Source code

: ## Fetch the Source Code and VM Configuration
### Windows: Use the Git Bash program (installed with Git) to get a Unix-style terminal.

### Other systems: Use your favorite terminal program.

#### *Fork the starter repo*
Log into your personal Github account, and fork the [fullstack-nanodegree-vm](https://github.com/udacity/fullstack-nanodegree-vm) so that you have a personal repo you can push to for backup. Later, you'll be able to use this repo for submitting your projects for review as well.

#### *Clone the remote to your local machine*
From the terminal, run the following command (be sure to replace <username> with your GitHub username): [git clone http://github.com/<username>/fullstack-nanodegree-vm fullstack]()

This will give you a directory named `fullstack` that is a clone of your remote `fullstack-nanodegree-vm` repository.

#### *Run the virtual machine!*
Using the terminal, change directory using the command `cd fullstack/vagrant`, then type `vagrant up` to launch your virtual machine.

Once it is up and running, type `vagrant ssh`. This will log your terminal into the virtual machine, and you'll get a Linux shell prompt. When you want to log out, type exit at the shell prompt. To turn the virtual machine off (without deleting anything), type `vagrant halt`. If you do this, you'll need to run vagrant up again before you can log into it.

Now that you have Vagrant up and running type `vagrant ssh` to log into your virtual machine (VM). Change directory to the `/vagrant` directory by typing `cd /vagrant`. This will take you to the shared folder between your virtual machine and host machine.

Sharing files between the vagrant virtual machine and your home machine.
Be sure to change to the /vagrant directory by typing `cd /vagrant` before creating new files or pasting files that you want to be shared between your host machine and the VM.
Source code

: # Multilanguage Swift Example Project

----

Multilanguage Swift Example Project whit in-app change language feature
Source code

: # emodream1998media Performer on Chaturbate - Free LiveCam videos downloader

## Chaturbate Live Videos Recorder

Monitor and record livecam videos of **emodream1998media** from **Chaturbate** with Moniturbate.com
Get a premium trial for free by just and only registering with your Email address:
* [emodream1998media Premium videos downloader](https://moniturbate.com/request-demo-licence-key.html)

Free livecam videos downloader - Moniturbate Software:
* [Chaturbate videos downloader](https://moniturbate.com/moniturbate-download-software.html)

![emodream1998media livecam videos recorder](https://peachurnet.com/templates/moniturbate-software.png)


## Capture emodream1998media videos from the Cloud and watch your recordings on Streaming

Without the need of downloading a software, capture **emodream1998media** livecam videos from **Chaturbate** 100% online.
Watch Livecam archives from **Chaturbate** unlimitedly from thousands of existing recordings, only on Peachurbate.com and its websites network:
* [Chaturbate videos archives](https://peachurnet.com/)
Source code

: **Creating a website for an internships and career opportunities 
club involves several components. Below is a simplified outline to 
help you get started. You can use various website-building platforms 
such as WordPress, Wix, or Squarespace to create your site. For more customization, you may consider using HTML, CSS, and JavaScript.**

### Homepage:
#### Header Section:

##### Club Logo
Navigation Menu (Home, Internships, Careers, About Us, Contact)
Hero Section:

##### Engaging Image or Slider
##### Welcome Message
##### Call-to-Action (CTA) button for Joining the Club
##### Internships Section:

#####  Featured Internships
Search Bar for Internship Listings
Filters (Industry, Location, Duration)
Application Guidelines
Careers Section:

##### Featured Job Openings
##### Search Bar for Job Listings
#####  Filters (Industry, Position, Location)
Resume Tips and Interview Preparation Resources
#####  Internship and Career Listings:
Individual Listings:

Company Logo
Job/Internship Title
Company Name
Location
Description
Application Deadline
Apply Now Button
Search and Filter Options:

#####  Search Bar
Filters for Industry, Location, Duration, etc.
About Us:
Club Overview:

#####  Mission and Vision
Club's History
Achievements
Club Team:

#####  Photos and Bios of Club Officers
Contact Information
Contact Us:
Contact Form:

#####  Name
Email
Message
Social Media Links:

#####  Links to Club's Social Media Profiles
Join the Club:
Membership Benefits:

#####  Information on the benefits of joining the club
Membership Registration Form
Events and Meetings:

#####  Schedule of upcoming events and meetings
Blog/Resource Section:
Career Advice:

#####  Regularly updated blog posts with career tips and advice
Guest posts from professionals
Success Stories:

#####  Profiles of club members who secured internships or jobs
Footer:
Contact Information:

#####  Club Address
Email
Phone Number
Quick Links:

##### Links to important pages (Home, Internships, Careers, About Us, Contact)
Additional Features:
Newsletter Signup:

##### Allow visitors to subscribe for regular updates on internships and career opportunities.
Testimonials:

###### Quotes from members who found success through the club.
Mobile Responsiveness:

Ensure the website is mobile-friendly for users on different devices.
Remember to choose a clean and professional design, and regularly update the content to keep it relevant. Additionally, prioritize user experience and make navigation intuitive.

• • •

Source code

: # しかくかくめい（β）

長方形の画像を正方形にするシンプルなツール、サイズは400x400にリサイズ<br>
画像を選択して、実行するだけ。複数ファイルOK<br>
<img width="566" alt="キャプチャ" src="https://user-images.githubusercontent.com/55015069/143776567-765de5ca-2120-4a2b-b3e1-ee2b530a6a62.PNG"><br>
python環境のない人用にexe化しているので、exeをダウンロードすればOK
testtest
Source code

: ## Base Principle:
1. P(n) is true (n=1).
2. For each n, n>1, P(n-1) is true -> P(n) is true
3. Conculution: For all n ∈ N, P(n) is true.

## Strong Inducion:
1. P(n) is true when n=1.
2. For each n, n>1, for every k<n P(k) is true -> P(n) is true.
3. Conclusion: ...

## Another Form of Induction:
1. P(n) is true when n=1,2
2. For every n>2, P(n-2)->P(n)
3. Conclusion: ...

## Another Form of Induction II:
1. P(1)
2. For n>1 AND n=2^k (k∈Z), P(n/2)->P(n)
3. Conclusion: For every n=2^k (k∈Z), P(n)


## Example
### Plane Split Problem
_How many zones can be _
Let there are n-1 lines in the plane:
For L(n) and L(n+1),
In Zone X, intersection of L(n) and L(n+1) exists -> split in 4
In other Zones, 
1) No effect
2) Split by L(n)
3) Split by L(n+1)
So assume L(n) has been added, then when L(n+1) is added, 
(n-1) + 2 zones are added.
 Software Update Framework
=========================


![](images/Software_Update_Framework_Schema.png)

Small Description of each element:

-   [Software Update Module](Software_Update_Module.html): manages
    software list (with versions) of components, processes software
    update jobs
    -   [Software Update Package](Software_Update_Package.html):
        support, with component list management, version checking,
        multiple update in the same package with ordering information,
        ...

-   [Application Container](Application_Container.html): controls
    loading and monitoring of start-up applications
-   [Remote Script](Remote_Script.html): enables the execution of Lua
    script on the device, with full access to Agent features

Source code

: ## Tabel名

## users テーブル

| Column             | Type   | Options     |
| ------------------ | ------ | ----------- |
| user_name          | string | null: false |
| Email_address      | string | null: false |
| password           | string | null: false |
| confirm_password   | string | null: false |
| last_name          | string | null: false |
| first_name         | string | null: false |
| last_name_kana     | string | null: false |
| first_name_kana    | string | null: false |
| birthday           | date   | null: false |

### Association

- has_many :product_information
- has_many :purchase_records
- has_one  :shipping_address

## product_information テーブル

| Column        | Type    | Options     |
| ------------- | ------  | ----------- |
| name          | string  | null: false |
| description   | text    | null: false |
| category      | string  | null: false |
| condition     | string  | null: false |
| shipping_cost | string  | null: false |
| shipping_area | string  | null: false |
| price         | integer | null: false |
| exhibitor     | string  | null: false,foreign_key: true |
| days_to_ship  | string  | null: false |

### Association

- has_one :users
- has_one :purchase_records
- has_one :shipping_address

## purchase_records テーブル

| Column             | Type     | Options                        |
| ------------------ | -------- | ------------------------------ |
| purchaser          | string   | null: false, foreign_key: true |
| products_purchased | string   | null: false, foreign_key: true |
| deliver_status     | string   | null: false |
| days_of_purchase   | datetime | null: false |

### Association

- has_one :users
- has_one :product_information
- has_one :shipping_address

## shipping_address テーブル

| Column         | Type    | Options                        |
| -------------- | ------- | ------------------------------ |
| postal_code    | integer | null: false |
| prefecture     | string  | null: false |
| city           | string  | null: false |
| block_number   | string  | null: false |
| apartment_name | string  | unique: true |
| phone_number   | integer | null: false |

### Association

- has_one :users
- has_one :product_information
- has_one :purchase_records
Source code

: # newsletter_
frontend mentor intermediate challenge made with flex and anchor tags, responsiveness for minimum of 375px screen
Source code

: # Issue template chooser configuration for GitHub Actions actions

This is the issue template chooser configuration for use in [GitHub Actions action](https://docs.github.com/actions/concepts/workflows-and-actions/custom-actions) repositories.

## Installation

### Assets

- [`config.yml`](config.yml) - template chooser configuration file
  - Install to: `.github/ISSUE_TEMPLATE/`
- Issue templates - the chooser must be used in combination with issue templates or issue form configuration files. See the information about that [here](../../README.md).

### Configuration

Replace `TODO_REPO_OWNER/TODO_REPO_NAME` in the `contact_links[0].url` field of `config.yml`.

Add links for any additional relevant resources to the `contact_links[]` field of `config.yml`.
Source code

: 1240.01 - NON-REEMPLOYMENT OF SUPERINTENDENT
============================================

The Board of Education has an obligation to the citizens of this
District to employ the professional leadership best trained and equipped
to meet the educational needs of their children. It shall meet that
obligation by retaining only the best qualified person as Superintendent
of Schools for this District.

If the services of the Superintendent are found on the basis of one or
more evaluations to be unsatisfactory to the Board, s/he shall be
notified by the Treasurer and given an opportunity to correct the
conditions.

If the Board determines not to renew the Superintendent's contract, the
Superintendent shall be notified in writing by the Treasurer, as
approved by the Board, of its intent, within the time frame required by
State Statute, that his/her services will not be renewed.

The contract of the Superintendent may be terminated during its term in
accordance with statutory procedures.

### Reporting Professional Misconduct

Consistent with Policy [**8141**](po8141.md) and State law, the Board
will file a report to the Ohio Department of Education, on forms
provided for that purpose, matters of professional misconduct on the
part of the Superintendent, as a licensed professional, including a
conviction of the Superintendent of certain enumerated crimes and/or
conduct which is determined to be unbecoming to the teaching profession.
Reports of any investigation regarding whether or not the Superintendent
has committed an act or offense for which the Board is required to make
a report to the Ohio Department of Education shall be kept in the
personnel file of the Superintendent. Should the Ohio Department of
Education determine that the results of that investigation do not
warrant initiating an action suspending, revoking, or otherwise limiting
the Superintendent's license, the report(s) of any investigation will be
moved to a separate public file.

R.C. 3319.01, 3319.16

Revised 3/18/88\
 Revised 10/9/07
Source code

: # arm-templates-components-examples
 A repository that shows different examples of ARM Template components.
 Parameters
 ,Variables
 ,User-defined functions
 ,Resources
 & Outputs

• • •

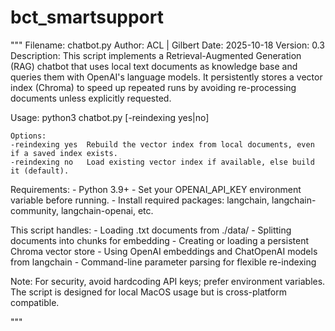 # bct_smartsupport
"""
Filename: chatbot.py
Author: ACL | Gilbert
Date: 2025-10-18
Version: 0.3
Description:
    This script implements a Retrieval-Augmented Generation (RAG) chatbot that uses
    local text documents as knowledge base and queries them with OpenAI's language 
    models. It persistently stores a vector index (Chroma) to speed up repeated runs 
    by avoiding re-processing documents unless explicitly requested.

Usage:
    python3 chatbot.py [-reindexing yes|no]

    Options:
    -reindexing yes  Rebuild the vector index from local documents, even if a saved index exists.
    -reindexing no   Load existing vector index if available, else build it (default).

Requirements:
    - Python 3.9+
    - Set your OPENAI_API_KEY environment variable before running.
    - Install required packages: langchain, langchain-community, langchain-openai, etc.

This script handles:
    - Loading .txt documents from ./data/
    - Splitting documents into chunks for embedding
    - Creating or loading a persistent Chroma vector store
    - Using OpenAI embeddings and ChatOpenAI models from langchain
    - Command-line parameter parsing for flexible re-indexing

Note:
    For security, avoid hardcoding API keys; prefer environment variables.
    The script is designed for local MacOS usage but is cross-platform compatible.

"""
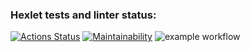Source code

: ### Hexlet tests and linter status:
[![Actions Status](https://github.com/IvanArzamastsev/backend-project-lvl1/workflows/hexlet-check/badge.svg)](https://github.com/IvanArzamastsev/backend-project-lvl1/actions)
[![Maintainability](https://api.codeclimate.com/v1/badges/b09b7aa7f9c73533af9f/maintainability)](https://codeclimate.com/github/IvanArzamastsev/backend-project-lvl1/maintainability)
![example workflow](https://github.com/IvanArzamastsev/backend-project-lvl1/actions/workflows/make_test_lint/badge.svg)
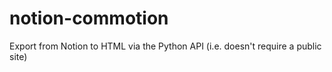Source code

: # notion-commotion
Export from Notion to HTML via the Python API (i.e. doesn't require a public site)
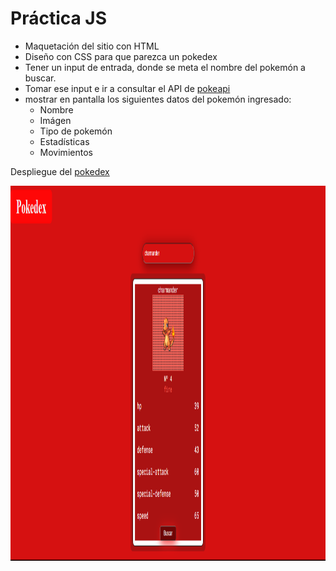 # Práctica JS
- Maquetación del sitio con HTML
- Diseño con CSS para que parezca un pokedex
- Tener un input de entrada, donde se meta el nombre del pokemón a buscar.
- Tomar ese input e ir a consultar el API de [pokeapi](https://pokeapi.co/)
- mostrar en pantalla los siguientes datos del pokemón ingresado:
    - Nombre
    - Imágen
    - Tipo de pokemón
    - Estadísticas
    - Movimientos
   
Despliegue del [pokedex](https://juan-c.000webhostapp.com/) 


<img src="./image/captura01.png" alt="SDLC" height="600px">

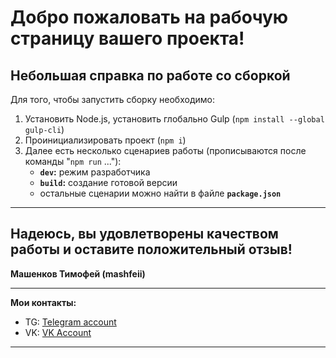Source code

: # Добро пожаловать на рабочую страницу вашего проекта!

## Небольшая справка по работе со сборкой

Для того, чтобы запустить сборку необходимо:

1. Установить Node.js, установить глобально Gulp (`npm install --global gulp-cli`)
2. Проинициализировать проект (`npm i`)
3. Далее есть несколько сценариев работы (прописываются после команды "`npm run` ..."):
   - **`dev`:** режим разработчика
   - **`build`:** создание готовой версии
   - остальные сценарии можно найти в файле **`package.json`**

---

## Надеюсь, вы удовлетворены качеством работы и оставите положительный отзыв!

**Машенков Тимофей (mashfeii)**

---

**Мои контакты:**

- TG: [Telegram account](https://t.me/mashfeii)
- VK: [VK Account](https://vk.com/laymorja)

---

• • •

Work required: From the listing above, copy out each line where the word "documents" appears.

Your response:
    local text documents as knowledge base and queries them with OpenAI's language 
    by avoiding re-processing documents unless explicitly requested.
    -reindexing yes  Rebuild the vector index from local documents, even if a saved index exists.
    - Loading .txt documents from ./data/
    - Splitting documents into chunks for embedding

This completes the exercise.